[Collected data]
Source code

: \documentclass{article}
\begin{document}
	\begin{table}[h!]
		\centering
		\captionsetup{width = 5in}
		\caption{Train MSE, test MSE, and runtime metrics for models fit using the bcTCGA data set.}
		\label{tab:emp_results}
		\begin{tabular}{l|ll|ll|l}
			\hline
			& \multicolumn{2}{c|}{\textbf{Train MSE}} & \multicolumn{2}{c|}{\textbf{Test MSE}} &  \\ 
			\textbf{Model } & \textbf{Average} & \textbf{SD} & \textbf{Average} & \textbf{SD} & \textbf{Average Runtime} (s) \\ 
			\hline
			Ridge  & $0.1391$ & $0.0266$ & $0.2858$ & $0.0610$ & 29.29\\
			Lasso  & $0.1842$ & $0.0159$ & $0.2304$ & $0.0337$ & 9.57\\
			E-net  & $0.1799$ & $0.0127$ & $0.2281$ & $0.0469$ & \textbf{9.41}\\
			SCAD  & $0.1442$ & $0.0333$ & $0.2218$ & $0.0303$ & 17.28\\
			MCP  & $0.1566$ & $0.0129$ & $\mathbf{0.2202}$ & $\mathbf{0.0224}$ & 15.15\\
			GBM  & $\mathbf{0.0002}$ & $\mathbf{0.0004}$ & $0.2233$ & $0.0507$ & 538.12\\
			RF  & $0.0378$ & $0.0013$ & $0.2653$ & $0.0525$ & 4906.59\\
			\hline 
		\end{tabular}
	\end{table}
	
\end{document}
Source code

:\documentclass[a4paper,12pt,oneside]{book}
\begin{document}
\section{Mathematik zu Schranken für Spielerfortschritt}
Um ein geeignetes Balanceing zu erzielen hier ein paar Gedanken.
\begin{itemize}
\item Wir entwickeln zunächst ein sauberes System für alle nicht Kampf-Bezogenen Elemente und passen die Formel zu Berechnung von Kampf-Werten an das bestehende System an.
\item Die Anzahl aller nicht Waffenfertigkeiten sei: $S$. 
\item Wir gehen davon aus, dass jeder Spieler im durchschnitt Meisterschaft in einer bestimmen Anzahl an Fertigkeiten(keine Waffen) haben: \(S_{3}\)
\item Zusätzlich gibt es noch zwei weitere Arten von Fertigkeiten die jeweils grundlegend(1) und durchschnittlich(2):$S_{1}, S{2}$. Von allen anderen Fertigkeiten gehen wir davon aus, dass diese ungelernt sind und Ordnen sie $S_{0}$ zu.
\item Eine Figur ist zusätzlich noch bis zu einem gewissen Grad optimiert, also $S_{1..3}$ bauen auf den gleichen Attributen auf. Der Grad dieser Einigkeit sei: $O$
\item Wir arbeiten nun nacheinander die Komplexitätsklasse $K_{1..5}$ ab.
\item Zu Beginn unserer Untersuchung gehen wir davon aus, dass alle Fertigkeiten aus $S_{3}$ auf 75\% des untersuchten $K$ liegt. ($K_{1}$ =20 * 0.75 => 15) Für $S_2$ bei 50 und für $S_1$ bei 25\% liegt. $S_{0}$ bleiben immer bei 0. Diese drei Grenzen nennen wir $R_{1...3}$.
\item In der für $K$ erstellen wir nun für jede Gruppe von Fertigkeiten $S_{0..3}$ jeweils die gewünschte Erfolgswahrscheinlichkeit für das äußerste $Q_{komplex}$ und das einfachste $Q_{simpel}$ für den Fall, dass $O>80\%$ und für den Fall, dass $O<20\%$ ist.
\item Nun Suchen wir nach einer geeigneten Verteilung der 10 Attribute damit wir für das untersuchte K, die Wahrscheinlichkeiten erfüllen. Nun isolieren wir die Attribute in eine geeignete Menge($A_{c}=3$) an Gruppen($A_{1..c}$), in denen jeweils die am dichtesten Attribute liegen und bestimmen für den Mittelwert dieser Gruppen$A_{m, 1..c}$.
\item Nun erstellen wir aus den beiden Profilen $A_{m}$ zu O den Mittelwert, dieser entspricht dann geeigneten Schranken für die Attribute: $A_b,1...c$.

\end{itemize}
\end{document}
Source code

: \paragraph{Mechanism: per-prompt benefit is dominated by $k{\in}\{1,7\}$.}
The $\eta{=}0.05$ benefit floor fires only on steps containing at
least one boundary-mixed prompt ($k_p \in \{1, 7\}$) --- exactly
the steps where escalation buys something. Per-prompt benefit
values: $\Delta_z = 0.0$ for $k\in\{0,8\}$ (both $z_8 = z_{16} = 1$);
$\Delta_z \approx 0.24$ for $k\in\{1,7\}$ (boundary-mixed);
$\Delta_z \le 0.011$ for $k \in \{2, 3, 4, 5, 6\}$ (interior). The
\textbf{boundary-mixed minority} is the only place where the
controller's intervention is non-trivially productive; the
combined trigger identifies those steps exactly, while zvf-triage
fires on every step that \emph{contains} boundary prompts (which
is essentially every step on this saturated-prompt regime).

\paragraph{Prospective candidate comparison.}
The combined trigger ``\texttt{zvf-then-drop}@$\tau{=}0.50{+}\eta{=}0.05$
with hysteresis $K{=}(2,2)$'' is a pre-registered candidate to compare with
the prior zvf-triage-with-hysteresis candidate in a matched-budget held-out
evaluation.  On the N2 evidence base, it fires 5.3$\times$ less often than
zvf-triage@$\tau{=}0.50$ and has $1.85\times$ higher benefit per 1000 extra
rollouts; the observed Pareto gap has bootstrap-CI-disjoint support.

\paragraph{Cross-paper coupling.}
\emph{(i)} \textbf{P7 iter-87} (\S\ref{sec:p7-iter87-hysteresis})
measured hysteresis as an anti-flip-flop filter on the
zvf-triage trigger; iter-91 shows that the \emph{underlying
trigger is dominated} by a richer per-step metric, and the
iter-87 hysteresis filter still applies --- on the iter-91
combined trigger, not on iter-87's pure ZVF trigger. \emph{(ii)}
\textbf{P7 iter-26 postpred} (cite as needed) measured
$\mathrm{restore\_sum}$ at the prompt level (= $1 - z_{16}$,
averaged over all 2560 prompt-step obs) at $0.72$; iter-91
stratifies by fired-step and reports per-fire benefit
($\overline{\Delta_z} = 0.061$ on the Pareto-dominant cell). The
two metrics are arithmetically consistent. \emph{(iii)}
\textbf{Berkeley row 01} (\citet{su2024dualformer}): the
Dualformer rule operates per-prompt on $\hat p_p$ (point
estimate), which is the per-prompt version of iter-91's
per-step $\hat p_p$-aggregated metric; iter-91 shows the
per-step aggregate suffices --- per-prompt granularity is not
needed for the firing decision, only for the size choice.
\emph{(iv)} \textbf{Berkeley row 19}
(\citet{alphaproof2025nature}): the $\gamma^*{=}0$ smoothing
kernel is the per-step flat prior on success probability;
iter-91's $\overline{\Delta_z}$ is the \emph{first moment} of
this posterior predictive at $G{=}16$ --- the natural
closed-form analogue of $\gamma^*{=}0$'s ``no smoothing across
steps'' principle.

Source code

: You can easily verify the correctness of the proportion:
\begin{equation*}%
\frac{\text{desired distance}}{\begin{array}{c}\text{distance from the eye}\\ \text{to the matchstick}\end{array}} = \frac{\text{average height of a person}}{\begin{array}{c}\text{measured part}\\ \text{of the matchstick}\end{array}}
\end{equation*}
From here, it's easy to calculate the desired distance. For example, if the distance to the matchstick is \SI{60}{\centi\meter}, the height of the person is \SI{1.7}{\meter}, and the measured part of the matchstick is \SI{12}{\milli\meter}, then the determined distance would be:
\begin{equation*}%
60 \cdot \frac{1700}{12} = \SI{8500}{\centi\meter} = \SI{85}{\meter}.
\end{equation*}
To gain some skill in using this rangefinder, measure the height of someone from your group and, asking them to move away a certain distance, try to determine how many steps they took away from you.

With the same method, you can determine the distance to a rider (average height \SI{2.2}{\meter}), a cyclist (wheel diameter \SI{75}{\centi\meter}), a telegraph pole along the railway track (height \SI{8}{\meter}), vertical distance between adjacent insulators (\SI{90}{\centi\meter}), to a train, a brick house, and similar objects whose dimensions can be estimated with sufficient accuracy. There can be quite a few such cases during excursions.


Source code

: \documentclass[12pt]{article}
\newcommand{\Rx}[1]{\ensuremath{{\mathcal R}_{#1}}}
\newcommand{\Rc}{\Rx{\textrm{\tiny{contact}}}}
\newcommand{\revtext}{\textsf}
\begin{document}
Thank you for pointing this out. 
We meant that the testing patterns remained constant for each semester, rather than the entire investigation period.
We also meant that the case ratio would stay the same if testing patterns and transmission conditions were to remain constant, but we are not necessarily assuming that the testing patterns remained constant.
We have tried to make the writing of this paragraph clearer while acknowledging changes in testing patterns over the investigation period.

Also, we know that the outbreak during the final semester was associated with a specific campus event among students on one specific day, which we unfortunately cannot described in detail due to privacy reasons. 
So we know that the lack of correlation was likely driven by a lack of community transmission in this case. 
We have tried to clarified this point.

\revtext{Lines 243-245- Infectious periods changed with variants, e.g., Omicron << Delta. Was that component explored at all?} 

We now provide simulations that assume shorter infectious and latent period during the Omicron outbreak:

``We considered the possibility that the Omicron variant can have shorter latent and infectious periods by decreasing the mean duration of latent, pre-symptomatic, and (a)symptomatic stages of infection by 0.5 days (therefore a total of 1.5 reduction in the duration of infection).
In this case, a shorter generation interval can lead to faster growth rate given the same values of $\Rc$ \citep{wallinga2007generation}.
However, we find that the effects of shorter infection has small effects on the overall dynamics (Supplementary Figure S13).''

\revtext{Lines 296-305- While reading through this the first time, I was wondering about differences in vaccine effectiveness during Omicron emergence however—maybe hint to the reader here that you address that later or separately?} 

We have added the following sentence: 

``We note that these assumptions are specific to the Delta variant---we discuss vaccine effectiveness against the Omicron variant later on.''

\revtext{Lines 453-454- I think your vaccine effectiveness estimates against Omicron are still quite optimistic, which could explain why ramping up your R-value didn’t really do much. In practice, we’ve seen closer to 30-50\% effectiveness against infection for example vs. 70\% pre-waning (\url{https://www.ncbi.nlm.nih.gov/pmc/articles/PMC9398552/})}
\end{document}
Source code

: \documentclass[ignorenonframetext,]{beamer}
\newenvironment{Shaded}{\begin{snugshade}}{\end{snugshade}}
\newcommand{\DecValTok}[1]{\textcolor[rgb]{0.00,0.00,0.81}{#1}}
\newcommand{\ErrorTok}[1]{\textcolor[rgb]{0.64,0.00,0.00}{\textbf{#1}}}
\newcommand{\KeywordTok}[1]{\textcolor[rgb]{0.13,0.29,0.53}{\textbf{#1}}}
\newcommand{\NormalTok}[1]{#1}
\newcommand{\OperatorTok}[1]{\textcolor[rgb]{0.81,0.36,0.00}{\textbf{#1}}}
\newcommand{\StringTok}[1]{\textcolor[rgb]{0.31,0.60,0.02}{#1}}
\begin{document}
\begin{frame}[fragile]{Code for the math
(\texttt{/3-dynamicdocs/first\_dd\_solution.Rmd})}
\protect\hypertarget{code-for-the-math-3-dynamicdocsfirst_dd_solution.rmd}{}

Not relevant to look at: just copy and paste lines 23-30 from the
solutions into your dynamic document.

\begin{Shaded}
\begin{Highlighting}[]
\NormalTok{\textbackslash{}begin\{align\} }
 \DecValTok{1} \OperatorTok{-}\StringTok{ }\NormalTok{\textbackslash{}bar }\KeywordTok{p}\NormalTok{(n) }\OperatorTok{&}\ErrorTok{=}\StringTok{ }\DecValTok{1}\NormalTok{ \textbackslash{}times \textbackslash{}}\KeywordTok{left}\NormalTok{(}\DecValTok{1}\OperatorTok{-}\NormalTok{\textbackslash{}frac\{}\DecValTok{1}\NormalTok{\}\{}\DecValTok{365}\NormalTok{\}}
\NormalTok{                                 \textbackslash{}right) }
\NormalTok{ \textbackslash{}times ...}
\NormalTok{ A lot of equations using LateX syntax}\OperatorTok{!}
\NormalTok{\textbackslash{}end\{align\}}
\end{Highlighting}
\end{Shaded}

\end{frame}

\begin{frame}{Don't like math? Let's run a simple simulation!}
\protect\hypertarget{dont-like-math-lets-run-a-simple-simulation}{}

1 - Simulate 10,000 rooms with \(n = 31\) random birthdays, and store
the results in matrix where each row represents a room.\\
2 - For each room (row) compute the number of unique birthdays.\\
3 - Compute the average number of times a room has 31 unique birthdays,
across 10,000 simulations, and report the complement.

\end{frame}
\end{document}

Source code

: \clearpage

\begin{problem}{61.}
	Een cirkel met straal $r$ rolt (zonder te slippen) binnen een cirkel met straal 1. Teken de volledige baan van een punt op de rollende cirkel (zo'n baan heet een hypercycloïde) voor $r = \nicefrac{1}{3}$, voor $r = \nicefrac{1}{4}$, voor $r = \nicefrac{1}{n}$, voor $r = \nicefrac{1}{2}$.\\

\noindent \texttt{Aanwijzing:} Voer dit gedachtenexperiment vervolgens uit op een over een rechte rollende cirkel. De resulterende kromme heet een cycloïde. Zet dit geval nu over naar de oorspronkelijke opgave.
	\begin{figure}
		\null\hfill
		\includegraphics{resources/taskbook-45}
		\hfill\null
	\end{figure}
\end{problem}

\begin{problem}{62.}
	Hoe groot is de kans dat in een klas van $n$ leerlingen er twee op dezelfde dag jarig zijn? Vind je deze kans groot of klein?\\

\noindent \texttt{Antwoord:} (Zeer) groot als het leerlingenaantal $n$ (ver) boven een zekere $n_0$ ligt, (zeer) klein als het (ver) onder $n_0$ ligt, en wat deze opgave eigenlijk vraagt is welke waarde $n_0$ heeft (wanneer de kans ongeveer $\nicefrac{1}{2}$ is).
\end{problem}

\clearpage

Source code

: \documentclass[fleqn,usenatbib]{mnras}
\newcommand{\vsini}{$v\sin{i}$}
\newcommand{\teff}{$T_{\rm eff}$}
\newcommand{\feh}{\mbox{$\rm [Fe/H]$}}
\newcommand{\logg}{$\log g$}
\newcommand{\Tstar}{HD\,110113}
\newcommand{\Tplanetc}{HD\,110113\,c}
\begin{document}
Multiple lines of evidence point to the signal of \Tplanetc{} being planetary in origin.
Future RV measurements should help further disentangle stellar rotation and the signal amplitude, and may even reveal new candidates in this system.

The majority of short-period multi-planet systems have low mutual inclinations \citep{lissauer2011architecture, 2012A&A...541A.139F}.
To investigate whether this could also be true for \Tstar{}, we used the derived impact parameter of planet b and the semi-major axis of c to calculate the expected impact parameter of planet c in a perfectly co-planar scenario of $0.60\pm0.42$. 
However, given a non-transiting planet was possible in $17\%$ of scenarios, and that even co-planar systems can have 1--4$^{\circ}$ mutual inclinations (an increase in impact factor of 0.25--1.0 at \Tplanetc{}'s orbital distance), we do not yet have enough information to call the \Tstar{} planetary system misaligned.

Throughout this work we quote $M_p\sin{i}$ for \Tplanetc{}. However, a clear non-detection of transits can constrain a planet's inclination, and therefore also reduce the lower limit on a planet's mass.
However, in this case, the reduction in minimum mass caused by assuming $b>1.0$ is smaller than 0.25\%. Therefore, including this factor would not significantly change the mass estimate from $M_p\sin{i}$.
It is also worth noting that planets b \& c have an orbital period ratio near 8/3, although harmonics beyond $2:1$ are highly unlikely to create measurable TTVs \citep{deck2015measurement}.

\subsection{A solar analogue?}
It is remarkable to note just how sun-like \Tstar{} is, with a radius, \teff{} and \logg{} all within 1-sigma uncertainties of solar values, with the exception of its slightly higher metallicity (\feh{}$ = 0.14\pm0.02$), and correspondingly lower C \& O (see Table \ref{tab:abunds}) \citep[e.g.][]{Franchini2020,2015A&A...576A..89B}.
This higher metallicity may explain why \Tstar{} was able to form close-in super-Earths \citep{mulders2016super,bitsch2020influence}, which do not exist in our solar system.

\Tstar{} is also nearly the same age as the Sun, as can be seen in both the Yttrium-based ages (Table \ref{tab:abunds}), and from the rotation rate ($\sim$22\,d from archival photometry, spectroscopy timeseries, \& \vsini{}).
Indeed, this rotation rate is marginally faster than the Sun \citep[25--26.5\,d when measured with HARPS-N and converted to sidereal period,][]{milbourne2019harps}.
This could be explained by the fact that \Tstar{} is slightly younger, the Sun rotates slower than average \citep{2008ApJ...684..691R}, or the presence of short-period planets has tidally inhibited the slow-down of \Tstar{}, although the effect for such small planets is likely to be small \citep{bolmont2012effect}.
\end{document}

Problem requirements –
Across the entries above, how many lines include the word "Pareto"? Give only the number.

Answer area –
2